- [Information given]:
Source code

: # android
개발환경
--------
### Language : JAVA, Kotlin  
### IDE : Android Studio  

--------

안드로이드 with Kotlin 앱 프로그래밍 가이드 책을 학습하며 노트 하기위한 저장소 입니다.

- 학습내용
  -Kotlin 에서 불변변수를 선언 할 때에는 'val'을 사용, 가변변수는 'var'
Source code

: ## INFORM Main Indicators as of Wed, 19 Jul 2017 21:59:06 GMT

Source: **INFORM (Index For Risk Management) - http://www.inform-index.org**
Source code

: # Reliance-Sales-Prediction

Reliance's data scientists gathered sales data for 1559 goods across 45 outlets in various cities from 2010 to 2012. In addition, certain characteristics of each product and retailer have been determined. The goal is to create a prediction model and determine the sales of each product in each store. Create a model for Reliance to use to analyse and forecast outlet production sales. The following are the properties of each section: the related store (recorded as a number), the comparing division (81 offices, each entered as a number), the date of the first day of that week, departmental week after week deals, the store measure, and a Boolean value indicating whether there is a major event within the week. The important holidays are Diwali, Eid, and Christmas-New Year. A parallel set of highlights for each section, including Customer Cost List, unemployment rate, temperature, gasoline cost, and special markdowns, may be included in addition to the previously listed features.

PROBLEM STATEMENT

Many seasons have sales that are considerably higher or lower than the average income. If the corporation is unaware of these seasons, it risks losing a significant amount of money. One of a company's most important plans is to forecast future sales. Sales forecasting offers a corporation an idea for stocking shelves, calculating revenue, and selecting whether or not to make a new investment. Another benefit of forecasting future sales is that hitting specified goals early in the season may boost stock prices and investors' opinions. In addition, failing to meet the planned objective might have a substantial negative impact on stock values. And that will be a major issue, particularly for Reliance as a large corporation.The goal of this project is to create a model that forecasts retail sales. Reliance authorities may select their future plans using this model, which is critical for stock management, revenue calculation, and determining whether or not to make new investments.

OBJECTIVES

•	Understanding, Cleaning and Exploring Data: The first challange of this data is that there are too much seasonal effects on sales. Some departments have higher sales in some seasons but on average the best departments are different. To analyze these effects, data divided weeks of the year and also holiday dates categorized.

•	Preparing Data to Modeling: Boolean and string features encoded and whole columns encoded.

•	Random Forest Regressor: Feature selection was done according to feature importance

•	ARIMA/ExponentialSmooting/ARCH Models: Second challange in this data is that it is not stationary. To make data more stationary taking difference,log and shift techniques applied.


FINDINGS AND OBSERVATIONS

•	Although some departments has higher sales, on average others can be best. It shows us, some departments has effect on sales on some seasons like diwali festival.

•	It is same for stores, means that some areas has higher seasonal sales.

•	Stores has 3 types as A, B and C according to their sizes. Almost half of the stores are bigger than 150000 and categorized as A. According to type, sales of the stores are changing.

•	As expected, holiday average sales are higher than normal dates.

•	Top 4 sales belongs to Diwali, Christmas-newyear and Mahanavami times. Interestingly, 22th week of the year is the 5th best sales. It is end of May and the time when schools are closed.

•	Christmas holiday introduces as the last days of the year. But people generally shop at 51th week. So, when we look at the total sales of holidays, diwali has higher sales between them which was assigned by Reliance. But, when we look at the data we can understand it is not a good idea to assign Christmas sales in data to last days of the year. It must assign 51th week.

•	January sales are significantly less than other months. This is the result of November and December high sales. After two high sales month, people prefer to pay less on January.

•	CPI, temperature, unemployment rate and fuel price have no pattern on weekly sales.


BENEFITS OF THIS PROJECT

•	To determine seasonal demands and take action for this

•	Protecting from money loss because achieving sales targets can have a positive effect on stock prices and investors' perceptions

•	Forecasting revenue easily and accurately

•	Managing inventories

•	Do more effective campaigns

==

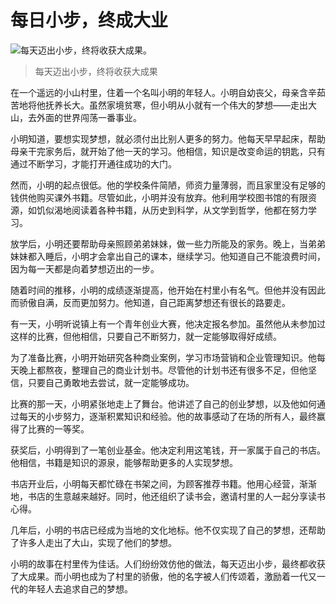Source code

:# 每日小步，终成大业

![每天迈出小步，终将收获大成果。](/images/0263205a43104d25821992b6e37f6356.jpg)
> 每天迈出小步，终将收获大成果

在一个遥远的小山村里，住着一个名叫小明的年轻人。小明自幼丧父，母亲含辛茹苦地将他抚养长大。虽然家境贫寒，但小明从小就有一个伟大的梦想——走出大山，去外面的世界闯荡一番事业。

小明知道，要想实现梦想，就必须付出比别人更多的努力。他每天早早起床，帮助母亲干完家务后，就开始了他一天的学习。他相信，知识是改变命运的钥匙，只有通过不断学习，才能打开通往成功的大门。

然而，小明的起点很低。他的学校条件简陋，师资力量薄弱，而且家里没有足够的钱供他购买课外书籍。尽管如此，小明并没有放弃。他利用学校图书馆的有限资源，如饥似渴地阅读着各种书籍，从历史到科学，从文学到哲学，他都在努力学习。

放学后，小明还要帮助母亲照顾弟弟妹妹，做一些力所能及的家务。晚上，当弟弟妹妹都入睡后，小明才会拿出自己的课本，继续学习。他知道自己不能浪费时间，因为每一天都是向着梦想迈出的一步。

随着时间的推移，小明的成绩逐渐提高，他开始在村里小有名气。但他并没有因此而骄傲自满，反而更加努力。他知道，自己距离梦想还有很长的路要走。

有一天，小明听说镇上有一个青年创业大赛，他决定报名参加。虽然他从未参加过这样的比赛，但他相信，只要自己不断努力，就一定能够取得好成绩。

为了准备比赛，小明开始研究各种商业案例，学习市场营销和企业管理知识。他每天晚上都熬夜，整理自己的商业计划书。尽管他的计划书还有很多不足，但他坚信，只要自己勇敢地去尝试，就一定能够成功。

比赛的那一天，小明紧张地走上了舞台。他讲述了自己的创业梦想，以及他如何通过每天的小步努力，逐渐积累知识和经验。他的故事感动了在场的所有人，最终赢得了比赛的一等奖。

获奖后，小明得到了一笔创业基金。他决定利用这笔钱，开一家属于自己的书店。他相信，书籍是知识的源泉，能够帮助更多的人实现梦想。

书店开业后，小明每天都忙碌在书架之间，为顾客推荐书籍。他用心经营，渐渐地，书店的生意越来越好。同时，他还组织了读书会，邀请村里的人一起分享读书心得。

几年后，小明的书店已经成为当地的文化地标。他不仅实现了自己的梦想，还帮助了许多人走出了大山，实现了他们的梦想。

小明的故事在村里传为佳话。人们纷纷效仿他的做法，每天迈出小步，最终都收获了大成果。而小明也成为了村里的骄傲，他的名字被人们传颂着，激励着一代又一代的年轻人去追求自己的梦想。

...

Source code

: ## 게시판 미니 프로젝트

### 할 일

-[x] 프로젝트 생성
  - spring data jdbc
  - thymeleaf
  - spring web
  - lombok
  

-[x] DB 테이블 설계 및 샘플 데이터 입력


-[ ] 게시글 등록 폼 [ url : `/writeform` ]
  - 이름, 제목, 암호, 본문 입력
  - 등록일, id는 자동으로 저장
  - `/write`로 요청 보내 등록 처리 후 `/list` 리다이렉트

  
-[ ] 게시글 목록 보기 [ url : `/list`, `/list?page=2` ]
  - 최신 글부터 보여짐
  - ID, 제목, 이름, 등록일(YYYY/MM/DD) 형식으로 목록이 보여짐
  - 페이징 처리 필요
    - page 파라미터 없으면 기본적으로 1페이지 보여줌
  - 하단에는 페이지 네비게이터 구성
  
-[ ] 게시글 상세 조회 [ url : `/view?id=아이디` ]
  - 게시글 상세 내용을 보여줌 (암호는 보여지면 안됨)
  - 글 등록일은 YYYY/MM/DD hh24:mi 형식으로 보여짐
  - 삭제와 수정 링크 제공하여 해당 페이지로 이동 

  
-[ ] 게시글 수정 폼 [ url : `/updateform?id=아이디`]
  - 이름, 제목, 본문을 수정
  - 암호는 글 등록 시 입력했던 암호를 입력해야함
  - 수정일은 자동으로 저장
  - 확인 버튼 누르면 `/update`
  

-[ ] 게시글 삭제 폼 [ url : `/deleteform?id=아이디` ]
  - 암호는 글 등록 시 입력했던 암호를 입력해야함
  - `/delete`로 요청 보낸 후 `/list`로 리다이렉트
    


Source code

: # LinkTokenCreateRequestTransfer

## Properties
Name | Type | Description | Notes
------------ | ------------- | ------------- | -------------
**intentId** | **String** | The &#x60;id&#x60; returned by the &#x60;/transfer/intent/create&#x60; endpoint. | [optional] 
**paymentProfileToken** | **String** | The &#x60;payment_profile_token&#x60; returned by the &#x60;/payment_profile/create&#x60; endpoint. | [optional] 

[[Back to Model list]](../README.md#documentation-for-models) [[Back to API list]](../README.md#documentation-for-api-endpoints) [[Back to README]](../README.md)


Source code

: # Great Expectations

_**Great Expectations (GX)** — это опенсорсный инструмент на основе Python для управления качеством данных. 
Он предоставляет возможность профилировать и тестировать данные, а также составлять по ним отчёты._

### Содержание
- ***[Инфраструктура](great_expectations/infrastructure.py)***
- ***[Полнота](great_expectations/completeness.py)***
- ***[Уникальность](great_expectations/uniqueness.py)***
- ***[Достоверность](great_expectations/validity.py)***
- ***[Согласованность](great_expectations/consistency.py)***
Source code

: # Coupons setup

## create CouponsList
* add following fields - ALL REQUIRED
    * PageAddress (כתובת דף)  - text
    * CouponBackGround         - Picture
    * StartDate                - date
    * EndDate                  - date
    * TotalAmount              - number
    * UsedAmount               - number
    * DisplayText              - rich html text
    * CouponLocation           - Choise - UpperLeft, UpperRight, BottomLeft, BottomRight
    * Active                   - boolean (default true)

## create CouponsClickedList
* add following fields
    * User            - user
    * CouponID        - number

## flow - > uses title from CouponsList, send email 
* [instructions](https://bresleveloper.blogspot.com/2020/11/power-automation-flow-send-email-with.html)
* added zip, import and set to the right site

- [Your objective]: Say how many lines of the data include the string "make". Nothing other than the number should be given.

- [Result]: 2